LOCAL PREVIEW View on GitHub

US-01: The Optimization Trilemma — Decision Framework

User Story

As a senior engineering lead responsible for MangaAssist, I want to establish a systematic framework for making tradeoff decisions between cost, performance, and inference quality, So that every optimization choice is explicit, measurable, and reversible — and no team silently degrades another team's metrics.

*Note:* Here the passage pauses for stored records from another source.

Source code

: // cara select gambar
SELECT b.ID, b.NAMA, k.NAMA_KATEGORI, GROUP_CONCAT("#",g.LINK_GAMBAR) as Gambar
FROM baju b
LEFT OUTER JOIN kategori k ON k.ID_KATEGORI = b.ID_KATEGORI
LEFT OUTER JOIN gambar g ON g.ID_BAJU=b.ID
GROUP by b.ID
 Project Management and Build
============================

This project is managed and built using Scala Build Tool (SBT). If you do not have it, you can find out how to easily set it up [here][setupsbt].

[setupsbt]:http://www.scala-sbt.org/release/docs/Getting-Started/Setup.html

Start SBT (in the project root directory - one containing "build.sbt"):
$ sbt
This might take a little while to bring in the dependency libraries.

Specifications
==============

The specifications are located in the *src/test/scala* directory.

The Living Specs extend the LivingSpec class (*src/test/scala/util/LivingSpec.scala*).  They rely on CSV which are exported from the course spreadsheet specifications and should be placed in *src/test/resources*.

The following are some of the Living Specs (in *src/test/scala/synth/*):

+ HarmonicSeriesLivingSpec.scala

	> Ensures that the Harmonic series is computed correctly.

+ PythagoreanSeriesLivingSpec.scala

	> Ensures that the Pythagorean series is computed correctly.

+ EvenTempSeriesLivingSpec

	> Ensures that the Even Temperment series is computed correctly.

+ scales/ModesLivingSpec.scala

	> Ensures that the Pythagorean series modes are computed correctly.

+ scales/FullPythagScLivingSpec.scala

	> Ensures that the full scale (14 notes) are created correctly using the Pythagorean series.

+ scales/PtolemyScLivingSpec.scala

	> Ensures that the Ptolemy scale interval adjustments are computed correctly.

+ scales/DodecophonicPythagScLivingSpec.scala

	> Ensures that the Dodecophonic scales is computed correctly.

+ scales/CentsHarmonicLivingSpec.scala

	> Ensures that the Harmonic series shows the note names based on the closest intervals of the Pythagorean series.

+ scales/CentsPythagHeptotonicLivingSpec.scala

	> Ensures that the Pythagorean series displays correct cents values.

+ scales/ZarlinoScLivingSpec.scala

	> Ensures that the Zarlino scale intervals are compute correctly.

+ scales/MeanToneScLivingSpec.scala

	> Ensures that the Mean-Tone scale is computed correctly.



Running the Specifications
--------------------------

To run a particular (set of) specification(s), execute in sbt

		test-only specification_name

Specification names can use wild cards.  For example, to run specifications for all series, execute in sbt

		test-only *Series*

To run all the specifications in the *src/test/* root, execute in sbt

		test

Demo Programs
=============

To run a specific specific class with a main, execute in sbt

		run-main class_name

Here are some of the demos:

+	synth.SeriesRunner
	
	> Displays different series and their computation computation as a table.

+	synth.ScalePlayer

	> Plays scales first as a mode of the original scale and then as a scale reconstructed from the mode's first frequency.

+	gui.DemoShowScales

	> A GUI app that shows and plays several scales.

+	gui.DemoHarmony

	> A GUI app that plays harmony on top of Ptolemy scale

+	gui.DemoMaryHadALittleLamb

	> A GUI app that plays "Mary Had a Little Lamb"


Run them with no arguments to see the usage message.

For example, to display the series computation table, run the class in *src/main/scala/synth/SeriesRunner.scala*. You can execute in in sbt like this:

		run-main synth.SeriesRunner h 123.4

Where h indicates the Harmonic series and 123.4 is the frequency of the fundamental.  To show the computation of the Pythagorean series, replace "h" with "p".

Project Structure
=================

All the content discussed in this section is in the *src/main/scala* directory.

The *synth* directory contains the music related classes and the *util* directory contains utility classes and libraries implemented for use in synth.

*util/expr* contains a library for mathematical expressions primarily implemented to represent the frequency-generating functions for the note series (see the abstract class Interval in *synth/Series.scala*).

The Problem: Three Teams, One System, Conflicting Goals

Three teams work on MangaAssist, each with a legitimate mandate that directly conflicts with the other two:

graph TD
    subgraph "Cost Team Says"
        C1["Use Haiku everywhere.<br/>Cache aggressively.<br/>Minimize LLM calls.<br/>Scale down during off-peak."]
    end

    subgraph "Performance Team Says"
        P1["Provision everything.<br/>Pre-compute results.<br/>Over-provision capacity.<br/>Minimize hops in the pipeline."]
    end

    subgraph "Inference Team Says"
        I1["Use Sonnet for everything.<br/>Retrieve 10 RAG chunks.<br/>Run full guardrail pipeline.<br/>Keep 20 turns of history."]
    end

    C1 -->|"conflicts with"| P1
    P1 -->|"conflicts with"| I1
    I1 -->|"conflicts with"| C1

    style C1 fill:#f9d71c,stroke:#333,color:#000
    style P1 fill:#4ecdc4,stroke:#333,color:#000
    style I1 fill:#ff6b6b,stroke:#333,color:#000

The Fundamental Conflicts

graph LR
    subgraph "Cost vs Performance"
        CP1["Provisioned throughput<br>reduces latency"]
        CP2["But provisioned throughput<br>costs money even when idle"]
    end

    subgraph "Performance vs Inference"
        PI1["More RAG chunks<br>improve grounding"]
        PI2["But more chunks<br>increase latency"]
    end

    subgraph "Inference vs Cost"
        IC1["Sonnet produces<br>better responses"]
        IC2["But Sonnet costs<br>15x more than Haiku"]
    end

Acceptance Criteria

  • Every optimization decision is documented with a tradeoff matrix showing impact on all three dimensions.
  • A composite metric (Quality-Adjusted Cost-Performance Index) is defined and tracked.
  • Reversal triggers are set for every decision — conditions under which the team revisits the choice.
  • No team can ship a change that degrades another dimension by more than 10% without explicit sign-off.
  • A monthly tradeoff review meeting uses the unified dashboard (US-10) to rebalance.

The Decision Framework

Step-by-Step Process

graph TD
    A["1. Identify the Tradeoff<br/>Which dimensions are in tension?"] --> B["2. Quantify Each Option<br/>Measure impact on cost, latency, quality"]
    B --> C["3. Define Decision Metric<br/>A single composite number"]
    C --> D["4. Run Experiment<br/>A/B test, shadow mode, offline benchmark"]
    D --> E["5. Make the Call<br/>Choose the option; document rationale"]
    E --> F["6. Set Reversal Trigger<br/>Under what conditions do we revisit?"]
    F --> G["7. Monitor Continuously<br/>Track composite metric over time"]
    G -->|"Trigger hit"| A

    style A fill:#ff9f43,stroke:#333,color:#000
    style D fill:#54a0ff,stroke:#333,color:#000
    style F fill:#ee5a24,stroke:#333,color:#fff

The Composite Metric: QACPI

Quality-Adjusted Cost-Performance Index — a single number that captures the tradeoff:

$$QACPI = \frac{Quality_Score \times Throughput}{Cost_Per_Request \times P95_Latency}$$

Where: - Quality Score (0-1): weighted combination of accuracy, hallucination rate, and user satisfaction - Throughput (requests/sec): sustained request handling capacity - Cost Per Request ($): total infrastructure cost divided by request volume - P95 Latency (seconds): 95th percentile end-to-end latency

A higher QACPI is better. The metric penalizes you for spending more, being slower, or producing worse responses.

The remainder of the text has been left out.